Quantum AminoFrost

Quantum AminoFrost



The comprehensive anti-stress product is used to increase plant resistance to damage from low temperatures. It is employed as a cryoprotectant before potential freezing events, to alleviate stress and restore active vegetation.


 Сhemical composition (% w/v) and properties


  • N – 0,5 % (5 g/l)
  • Zn – 0,5% (5 g/l)
  • B – 1,0% (10 g/l)
  • Сryoprotectors – 30,0%  (300 g/l)
  • Amino acids – 9,0% (90 g/l)
  • Organic acids – 1,5% (15 g/l)
  • рН – 6,5-7,5
  • Density – 1,05-1,12 kg/l


Action and Impact:


Quantum AminoFrost contains several groups of cryoprotective and stimulating components:


  • Surfactants contribute to the stabilization of cell membranes, increase the content of soluble substances, and lower the freezing temperature, preventing damage caused by ice formation within cells and intercellular spaces. They also accelerate the absorption of ingredients contained in the product through leaf surfaces.
  • Anti-stress agents (amino acids and organic acids) activate the biochemical mechanisms of plant adaptation, enhance the activity of phytohormones and antioxidant enzymes, stimulate the synthesis of stress proteins, osmolytes, and proline, and promote rapid plant recovery after exposure to low temperatures.
  • Zinc (Zn) and boron (B) increase cold resistance by activating antioxidant enzymes, stimulating auxin synthesis and root growth, promoting carbohydrate accumulation, and synthesizing phenolic compounds that contribute to cell resilience to mechanical stress induced by extracellular ice formation. They also increase the rate of photosynthesis at low temperatures.

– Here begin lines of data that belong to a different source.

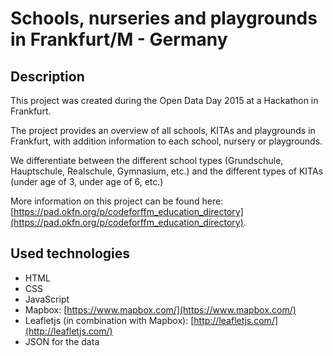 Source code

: # Schools, nurseries and playgrounds in Frankfurt/M - Germany

## Description

This project was created during the Open Data Day 2015 at a Hackathon in Frankfurt.

The project provides an overview of all schools, KITAs and playgrounds in Frankfurt, with addition information to each school, nursery or playgrounds.

We differentiate between the different school types (Grundschule, Hauptschule, Realschule, Gymnasium, etc.) and the different types of KITAs (under age of 3, under age of 6, etc.)

More information on this project can be found here: [https://pad.okfn.org/p/codeforffm_education_directory](https://pad.okfn.org/p/codeforffm_education_directory).

## Used technologies

- HTML
- CSS
- JavaScript
- Mapbox: [https://www.mapbox.com/](https://www.mapbox.com/) 
- Leafletjs (in combination with Mapbox): [http://leafletjs.com/](http://leafletjs.com/) 
- JSON for the data
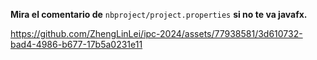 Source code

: **Mira el comentario de** `nbproject/project.properties` **si no te va javafx.**







https://github.com/ZhengLinLei/ipc-2024/assets/77938581/3d610732-bad4-4986-b677-17b5a0231e11


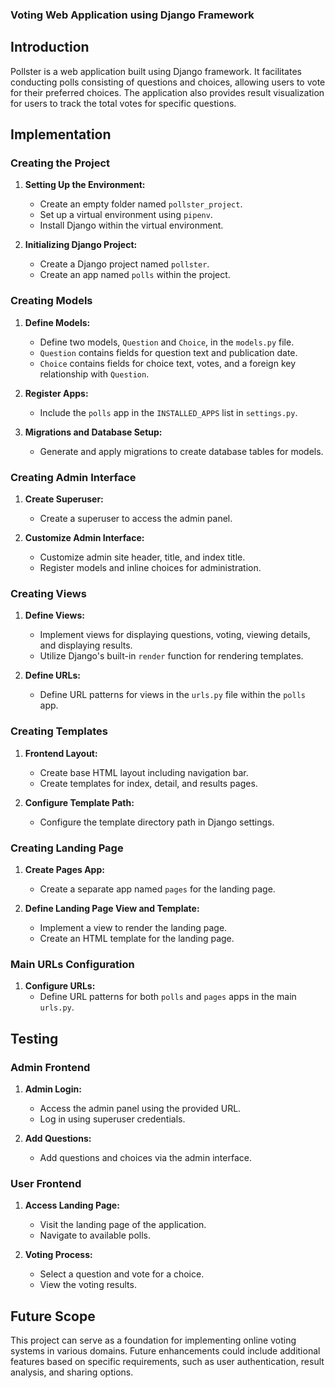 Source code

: ### Voting Web Application using Django Framework

## Introduction

Pollster is a web application built using Django framework. It facilitates conducting polls consisting of questions and choices, allowing users to vote for their preferred choices. The application also provides result visualization for users to track the total votes for specific questions.

## Implementation

### Creating the Project

1. **Setting Up the Environment:**
   - Create an empty folder named `pollster_project`.
   - Set up a virtual environment using `pipenv`.
   - Install Django within the virtual environment.

2. **Initializing Django Project:**
   - Create a Django project named `pollster`.
   - Create an app named `polls` within the project.

### Creating Models

1. **Define Models:**
   - Define two models, `Question` and `Choice`, in the `models.py` file.
   - `Question` contains fields for question text and publication date.
   - `Choice` contains fields for choice text, votes, and a foreign key relationship with `Question`.

2. **Register Apps:**
   - Include the `polls` app in the `INSTALLED_APPS` list in `settings.py`.

3. **Migrations and Database Setup:**
   - Generate and apply migrations to create database tables for models.

### Creating Admin Interface

1. **Create Superuser:**
   - Create a superuser to access the admin panel.

2. **Customize Admin Interface:**
   - Customize admin site header, title, and index title.
   - Register models and inline choices for administration.

### Creating Views

1. **Define Views:**
   - Implement views for displaying questions, voting, viewing details, and displaying results.
   - Utilize Django's built-in `render` function for rendering templates.

2. **Define URLs:**
   - Define URL patterns for views in the `urls.py` file within the `polls` app.

### Creating Templates

1. **Frontend Layout:**
   - Create base HTML layout including navigation bar.
   - Create templates for index, detail, and results pages.

2. **Configure Template Path:**
   - Configure the template directory path in Django settings.

### Creating Landing Page

1. **Create Pages App:**
   - Create a separate app named `pages` for the landing page.

2. **Define Landing Page View and Template:**
   - Implement a view to render the landing page.
   - Create an HTML template for the landing page.

### Main URLs Configuration

1. **Configure URLs:**
   - Define URL patterns for both `polls` and `pages` apps in the main `urls.py`.

## Testing

### Admin Frontend

1. **Admin Login:**
   - Access the admin panel using the provided URL.
   - Log in using superuser credentials.

2. **Add Questions:**
   - Add questions and choices via the admin interface.

### User Frontend

1. **Access Landing Page:**
   - Visit the landing page of the application.
   - Navigate to available polls.

2. **Voting Process:**
   - Select a question and vote for a choice.
   - View the voting results.

## Future Scope

This project can serve as a foundation for implementing online voting systems in various domains. Future enhancements could include additional features based on specific requirements, such as user authentication, result analysis, and sharing options.


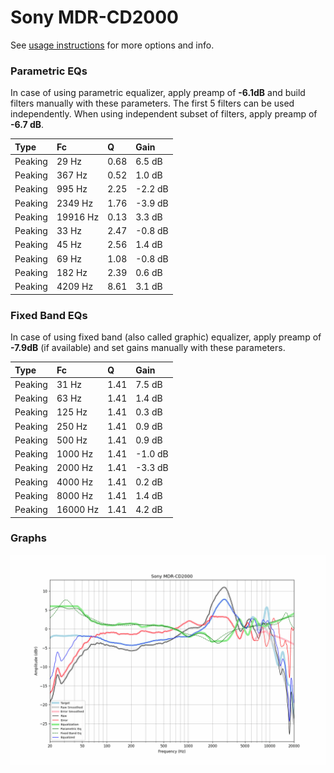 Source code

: # Sony MDR-CD2000
See [usage instructions](https://github.com/jaakkopasanen/AutoEq#usage) for more options and info.

### Parametric EQs
In case of using parametric equalizer, apply preamp of **-6.1dB** and build filters manually
with these parameters. The first 5 filters can be used independently.
When using independent subset of filters, apply preamp of **-6.7 dB**.

| Type    | Fc       |    Q | Gain    |
|:--------|:---------|:-----|:--------|
| Peaking | 29 Hz    | 0.68 | 6.5 dB  |
| Peaking | 367 Hz   | 0.52 | 1.0 dB  |
| Peaking | 995 Hz   | 2.25 | -2.2 dB |
| Peaking | 2349 Hz  | 1.76 | -3.9 dB |
| Peaking | 19916 Hz | 0.13 | 3.3 dB  |
| Peaking | 33 Hz    | 2.47 | -0.8 dB |
| Peaking | 45 Hz    | 2.56 | 1.4 dB  |
| Peaking | 69 Hz    | 1.08 | -0.8 dB |
| Peaking | 182 Hz   | 2.39 | 0.6 dB  |
| Peaking | 4209 Hz  | 8.61 | 3.1 dB  |

### Fixed Band EQs
In case of using fixed band (also called graphic) equalizer, apply preamp of **-7.9dB**
(if available) and set gains manually with these parameters.

| Type    | Fc       |    Q | Gain    |
|:--------|:---------|:-----|:--------|
| Peaking | 31 Hz    | 1.41 | 7.5 dB  |
| Peaking | 63 Hz    | 1.41 | 1.4 dB  |
| Peaking | 125 Hz   | 1.41 | 0.3 dB  |
| Peaking | 250 Hz   | 1.41 | 0.9 dB  |
| Peaking | 500 Hz   | 1.41 | 0.9 dB  |
| Peaking | 1000 Hz  | 1.41 | -1.0 dB |
| Peaking | 2000 Hz  | 1.41 | -3.3 dB |
| Peaking | 4000 Hz  | 1.41 | 0.2 dB  |
| Peaking | 8000 Hz  | 1.41 | 1.4 dB  |
| Peaking | 16000 Hz | 1.41 | 4.2 dB  |

### Graphs
![](./Sony%20MDR-CD2000.png) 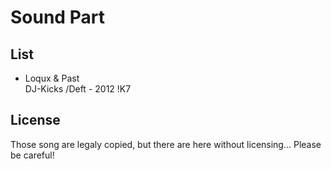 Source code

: Sound Part
==========

List
----

* Loqux & Past  
  DJ-Kicks /Deft - 2012 !K7

License
-------
Those song are legaly copied, but there are here without licensing...
Please be careful!
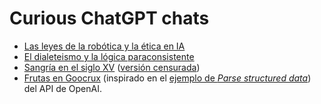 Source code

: # Curious ChatGPT chats

- [Las leyes de la robótica y la ética en IA](http://htmlpreview.github.io/?https://github.com/dodero/chatgptchats/blob/main/chats/chat-gpt-leyes-de-la-robotica-y-etica-en-ia.html)
- [El dialeteismo y la lógica paraconsistente](http://htmlpreview.github.io/?https://github.com/dodero/chatgptchats/blob/main/chats/chat-gpt-logica-paraconsistente.html)
- [Sangría en el siglo XV](http://htmlpreview.github.io/?https://github.com/dodero/chatgptchats/blob/main/chats/chat-gpt-sangria-en-el-siglo-xv.html) ([versión censurada](http://htmlpreview.github.io/?https://github.com/dodero/chatgptchats/blob/main/chats/chat-gpt-sangria-en-el-siglo-xv-censurada.html))
- [Frutas en Goocrux](http://htmlpreview.github.io/?https://github.com/dodero/chatgptchats/blob/main/chats/chat-gpt-frutas-en-goocrux.html) (inspirado en el [ejemplo de _Parse structured data_](https://platform.openai.com/examples/default-parse-data)) del API de OpenAI.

Quantum AminoFrost is used as a cryoprotectant on:


  • Fruit crops to protect flower buds and blossoms from frost damage, increasing plant resilience to temperature fluctuations during budding and flowering.
  • Grapevines and nut-bearing crops to shield young shoots and leaves from low temperatures (late spring frosts) after the onset of vigorous growth.
  • Vegetable and industrial crops to protect young plants during late spring frosts and snowfall.
  • Winter crops to protect cereal and rapeseed seedlings from early autumn frosts and to help overcome the consequences of cold stress after the resumption of early spring vegetation.